■ Task prompt:
Every entry needs to be written out again exactly, with its pictures removed.

********************

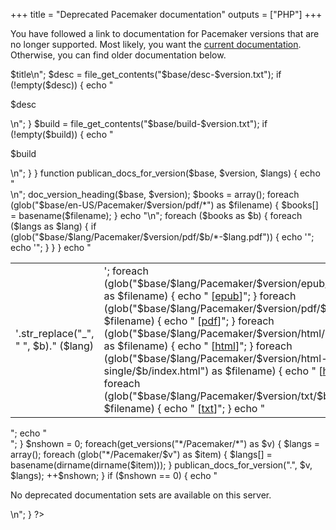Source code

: +++
title = "Deprecated Pacemaker documentation"
outputs = ["PHP"]
+++

You have followed a link to documentation for Pacemaker versions that are no
longer supported. Most likely, you want the
[current documentation](/projects/pacemaker/doc/). Otherwise, you can find
older documentation below.

<?php
   function get_versions($pattern) {
     $versions = array();
     foreach (glob($pattern) as $item)
        if ($item != '.' && $item != '..' && is_dir($item) && !is_link($item))
           $versions[] = basename($item);

     return array_reverse(array_unique($versions));
   }

   function doc_version_heading($base, $version) {
     $title = file_get_contents("$base/title-$version.txt");
     if (empty($title)) {
       $title = $version;
     }
     echo "    <h3 class='docversion'>$title</h3>\n";
     $desc = file_get_contents("$base/desc-$version.txt");
     if (!empty($desc)) {
       echo "    <p class='doc-desc'>$desc</p>\n";
     }
     $build = file_get_contents("$base/build-$version.txt");
     if (!empty($build)) {
       echo "    <p class='doc-desc'>$build</p>\n";
     }
   }

   function publican_docs_for_version($base, $version, $langs) {
     echo "  <section class='docset'>\n";
     doc_version_heading($base, $version);

     $books = array();
     foreach (glob("$base/en-US/Pacemaker/$version/pdf/*") as $filename) {
         $books[] = basename($filename);
     }

     echo "<table>\n";
     foreach ($books as $b) {
         foreach ($langs as $lang) {
             if (glob("$base/$lang/Pacemaker/$version/pdf/$b/*-$lang.pdf")) {
                 echo '<tr><td>'.str_replace("_", " ", $b)." ($lang)</td>";

                 echo '<td>';
                 foreach (glob("$base/$lang/Pacemaker/$version/epub/$b/*.epub") as $filename) {
                     echo " [<a class='doclink' href=$filename>epub</a>]";
                 }
                 foreach (glob("$base/$lang/Pacemaker/$version/pdf/$b/*.pdf") as $filename) {
                     echo " [<a class='doclink' href=$filename>pdf</a>]";
                 }
                 foreach (glob("$base/$lang/Pacemaker/$version/html/$b/index.html") as $filename) {
                     echo " [<a class='doclink' href=$filename>html</a>]";
                 }
                 foreach (glob("$base/$lang/Pacemaker/$version/html-single/$b/index.html") as $filename) {
                     echo " [<a class='doclink' href=$filename>html-single</a>]";
                 }
                 foreach (glob("$base/$lang/Pacemaker/$version/txt/$b/*.txt") as $filename) {
                     echo " [<a class='doclink' href=$filename>txt</a>]";
                 }
                 echo "</td></tr>";
             }
         }
     }
     echo "</table>";
     echo "</section>";
   }

   $nshown = 0;
   foreach(get_versions("*/Pacemaker/*") as $v) {
     $langs = array();
     foreach (glob("*/Pacemaker/$v") as $item) {
       $langs[] = basename(dirname(dirname($item)));
     }
     publican_docs_for_version(".", $v, $langs);
     ++$nshown;
   }
   if ($nshown == 0) {
      echo "<p>No deprecated documentation sets are available on this server.</p>\n";
   }
?>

********************

■ Expected answer:
Source code

: +++
title = "Deprecated Pacemaker documentation"
outputs = ["PHP"]
+++

You have followed a link to documentation for Pacemaker versions that are no
longer supported. Most likely, you want the
[current documentation](/projects/pacemaker/doc/). Otherwise, you can find
older documentation below.

<?php
   function get_versions($pattern) {
     $versions = array();
     foreach (glob($pattern) as $item)
        if ($item != '.' && $item != '..' && is_dir($item) && !is_link($item))
           $versions[] = basename($item);

     return array_reverse(array_unique($versions));
   }

   function doc_version_heading($base, $version) {
     $title = file_get_contents("$base/title-$version.txt");
     if (empty($title)) {
       $title = $version;
     }
     echo "    <h3 class='docversion'>$title</h3>\n";
     $desc = file_get_contents("$base/desc-$version.txt");
     if (!empty($desc)) {
       echo "    <p class='doc-desc'>$desc</p>\n";
     }
     $build = file_get_contents("$base/build-$version.txt");
     if (!empty($build)) {
       echo "    <p class='doc-desc'>$build</p>\n";
     }
   }

   function publican_docs_for_version($base, $version, $langs) {
     echo "  <section class='docset'>\n";
     doc_version_heading($base, $version);

     $books = array();
     foreach (glob("$base/en-US/Pacemaker/$version/pdf/*") as $filename) {
         $books[] = basename($filename);
     }

     echo "<table>\n";
     foreach ($books as $b) {
         foreach ($langs as $lang) {
             if (glob("$base/$lang/Pacemaker/$version/pdf/$b/*-$lang.pdf")) {
                 echo '<tr><td>'.str_replace("_", " ", $b)." ($lang)</td>";

                 echo '<td>';
                 foreach (glob("$base/$lang/Pacemaker/$version/epub/$b/*.epub") as $filename) {
                     echo " [<a class='doclink' href=$filename>epub</a>]";
                 }
                 foreach (glob("$base/$lang/Pacemaker/$version/pdf/$b/*.pdf") as $filename) {
                     echo " [<a class='doclink' href=$filename>pdf</a>]";
                 }
                 foreach (glob("$base/$lang/Pacemaker/$version/html/$b/index.html") as $filename) {
                     echo " [<a class='doclink' href=$filename>html</a>]";
                 }
                 foreach (glob("$base/$lang/Pacemaker/$version/html-single/$b/index.html") as $filename) {
                     echo " [<a class='doclink' href=$filename>html-single</a>]";
                 }
                 foreach (glob("$base/$lang/Pacemaker/$version/txt/$b/*.txt") as $filename) {
                     echo " [<a class='doclink' href=$filename>txt</a>]";
                 }
                 echo "</td></tr>";
             }
         }
     }
     echo "</table>";
     echo "</section>";
   }

   $nshown = 0;
   foreach(get_versions("*/Pacemaker/*") as $v) {
     $langs = array();
     foreach (glob("*/Pacemaker/$v") as $item) {
       $langs[] = basename(dirname(dirname($item)));
     }
     publican_docs_for_version(".", $v, $langs);
     ++$nshown;
   }
   if ($nshown == 0) {
      echo "<p>No deprecated documentation sets are available on this server.</p>\n";
   }
?>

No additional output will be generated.